REQUIREMENT: Would you please copy each line below that includes the string "Azure"?

══════

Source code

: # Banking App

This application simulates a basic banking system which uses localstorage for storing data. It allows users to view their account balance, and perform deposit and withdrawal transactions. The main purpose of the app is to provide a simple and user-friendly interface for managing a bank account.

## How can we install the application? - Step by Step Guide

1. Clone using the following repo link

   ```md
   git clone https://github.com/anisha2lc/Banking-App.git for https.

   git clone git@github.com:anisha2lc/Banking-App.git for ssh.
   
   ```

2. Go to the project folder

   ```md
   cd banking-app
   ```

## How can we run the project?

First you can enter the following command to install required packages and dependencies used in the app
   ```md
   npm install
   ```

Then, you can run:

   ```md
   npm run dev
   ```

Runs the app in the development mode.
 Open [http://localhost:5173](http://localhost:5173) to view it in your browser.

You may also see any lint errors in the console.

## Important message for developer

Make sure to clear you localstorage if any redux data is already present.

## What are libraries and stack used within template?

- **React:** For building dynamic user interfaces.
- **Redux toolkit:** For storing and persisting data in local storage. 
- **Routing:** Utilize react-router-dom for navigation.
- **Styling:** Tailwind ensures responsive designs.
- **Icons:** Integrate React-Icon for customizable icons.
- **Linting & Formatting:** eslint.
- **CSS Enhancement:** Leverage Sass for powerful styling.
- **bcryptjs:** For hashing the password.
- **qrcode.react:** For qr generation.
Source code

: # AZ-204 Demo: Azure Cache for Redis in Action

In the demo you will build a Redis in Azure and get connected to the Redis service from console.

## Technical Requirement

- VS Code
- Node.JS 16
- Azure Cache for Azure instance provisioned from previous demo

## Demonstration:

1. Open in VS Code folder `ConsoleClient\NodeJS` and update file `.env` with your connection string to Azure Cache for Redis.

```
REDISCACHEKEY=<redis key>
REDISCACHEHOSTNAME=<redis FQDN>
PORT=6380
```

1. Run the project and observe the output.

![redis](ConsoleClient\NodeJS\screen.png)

══════

OUTPUT BELOW:
: # AZ-204 Demo: Azure Cache for Redis in Action
In the demo you will build a Redis in Azure and get connected to the Redis service from console.
- Azure Cache for Azure instance provisioned from previous demo
1. Open in VS Code folder `ConsoleClient\NodeJS` and update file `.env` with your connection string to Azure Cache for Redis.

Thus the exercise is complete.